Bruce Wills is a great actor and action star with some phenomenal films in his filmography. Pulp Fiction, Die Hard, 12 Monkeys, The Sixth Sense are just a few of the classics that Willis has starred in over the last 30 years. Sadly, in recent years he appears to have gotten lazy, willing to take a paycheck (usually $1 million per day) to star in subpar actioners. Vice is one such film, a dirt cheap sci-fi actioner with a budget that wouldn’t have paid for the catering on Armageddon (once Willis has taken his cut of course). It co-stars Thomas Jane, another good actor who is forced to slum it in this straight to DVD sci-fi shocker directed by Brian A. Miller.
Willis is Julian Michaels, a business who owns a private resort littered with robots, a place where humans can do whatever they want without any consequences.

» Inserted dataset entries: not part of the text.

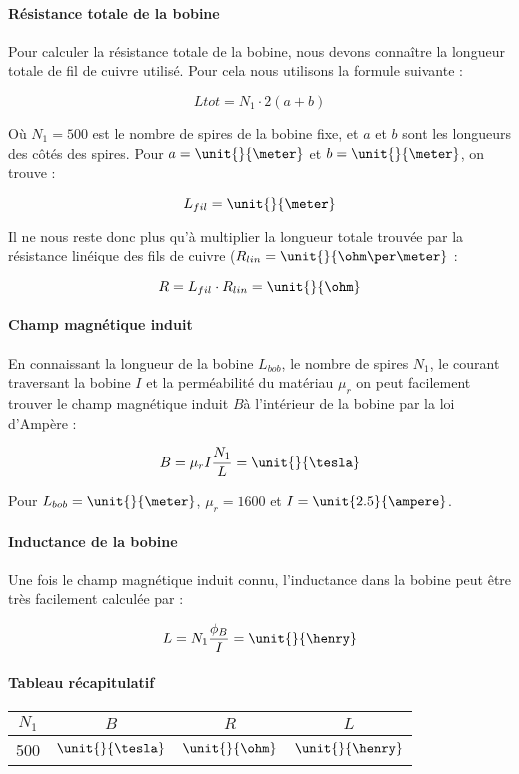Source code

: \paragraph{Résistance totale de la bobine}
Pour calculer la résistance totale de la bobine, nous devons connaître la longueur totale de fil de cuivre utilisé.
Pour cela nous utilisons la formule suivante :

$$L{tot} = N_1 \cdot 2(a + b)$$

Où $N_1 = 500$ est le nombre de spires de la bobine fixe, et $a$ et $b$ sont les longueurs des côtés des spires. Pour
$a = \unit{}{\meter}$ et $b = \unit{}{\meter}$, on trouve :

$$L_{fil} = \unit{}{\meter}$$

Il ne nous reste donc plus qu'à multiplier la longueur totale trouvée par la résistance linéique des fils de cuivre
($R_{lin} = \unit{}{\ohm\per\meter}$ :

$$R = L_{fil} \cdot R_{lin} = \unit{}{\ohm}$$

\paragraph{Champ magnétique induit}
En connaissant la longueur de la bobine $L_{bob}$, le nombre de spires $N_1$, le courant traversant la bobine $I$ et
la perméabilité du matériau $\mu_r$ on peut facilement trouver le champ magnétique induit $B $à l'intérieur de la bobine 
par la loi d'Ampère :

$$B = \mu_rI \frac{N_1}{L} = \unit{}{\tesla}$$

Pour $L_{bob} = \unit{}{\meter}$, $\mu_r = 1600$ et $I = \unit{2.5}{\ampere}$.

\paragraph{Inductance de la bobine}
Une fois le champ magnétique induit connu, l'inductance dans la bobine peut être très facilement calculée par :

$$L = N_1 \frac{\phi_B}{I} = \unit{}{\henry}$$

\paragraph{Tableau récapitulatif}

\begin{center}
	\begin{tabular}{c|c|c|c}
		$N_1$ & $B$ & $R$ & $L$ \\
		\hline
		500 & $\unit{}{\tesla}$ & $\unit{}{\ohm}$ & $\unit{}{\henry}$ \\
	\end{tabular}
\end{center}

Thomas Jane is Roy, a badass matchstick chewing cop intent on shutting down Michaels’ pleasuredome. It looks like Roy gets his chance when Kelly (Ambyr Childers) goes haywire and goes off reservation. Micheals tries to exterminate her, while Roy wants to help. It’s doubtful you’ll care by the time this inane B-movie reaches its climax.
I can usually throw out a few hundred words on why you should watch any movie. I’m having difficulty… because Vice is so bad. Thomas Jane attempts to improve the material but the part is so thinly sketched that he’s a caricature and not a character. Meanwhile, Willis doesn’t seem to care and it’s doubtful he even read the script (courtesy of Andrew Fabrizio and Jeremy Passmore). He must have shot his scenes in a couple of days, spitting out his dialogue with the contempt it deserves.

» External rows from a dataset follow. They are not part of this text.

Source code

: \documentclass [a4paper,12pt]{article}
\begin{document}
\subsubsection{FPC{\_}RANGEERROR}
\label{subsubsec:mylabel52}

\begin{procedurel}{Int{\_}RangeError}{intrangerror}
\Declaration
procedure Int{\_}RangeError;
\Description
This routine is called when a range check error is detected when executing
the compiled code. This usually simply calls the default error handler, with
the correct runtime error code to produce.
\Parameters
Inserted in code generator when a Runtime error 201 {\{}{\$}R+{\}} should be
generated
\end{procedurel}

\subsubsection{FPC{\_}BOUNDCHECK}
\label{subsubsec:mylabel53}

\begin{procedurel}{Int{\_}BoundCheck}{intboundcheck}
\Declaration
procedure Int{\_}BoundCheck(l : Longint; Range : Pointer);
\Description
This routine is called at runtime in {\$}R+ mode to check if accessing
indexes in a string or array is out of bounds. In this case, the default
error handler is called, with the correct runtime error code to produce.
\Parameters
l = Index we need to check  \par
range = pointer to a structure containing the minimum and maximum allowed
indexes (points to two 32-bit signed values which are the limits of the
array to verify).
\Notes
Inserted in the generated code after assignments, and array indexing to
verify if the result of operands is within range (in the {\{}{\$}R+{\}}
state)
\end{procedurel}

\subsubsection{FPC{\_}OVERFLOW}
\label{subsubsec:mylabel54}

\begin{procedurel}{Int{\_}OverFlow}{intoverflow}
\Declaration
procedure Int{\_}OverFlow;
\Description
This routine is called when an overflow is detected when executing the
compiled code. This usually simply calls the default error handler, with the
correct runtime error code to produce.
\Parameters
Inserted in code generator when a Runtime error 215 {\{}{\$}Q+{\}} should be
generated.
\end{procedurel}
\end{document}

Is there anything to recommend in Vice? Sadly no. I’d normally say you should watch it if you’re a fan of the film’s stars – but I can’t do that here. If you like Thomas Jane you’ll be annoyed that he’s starring in something so unworthy of his action credentials. If you’re a fan of Bruce Willis you’ll be saddened and angered at how little he seems to care these days.
Vice comes with a commentary from director Brian A. Miller and Ambyr Childers and Bryan Greenberg. You also get a 12 minute making of where Thomas Jane says of Willis, ‘no acting required’. You’re telling me.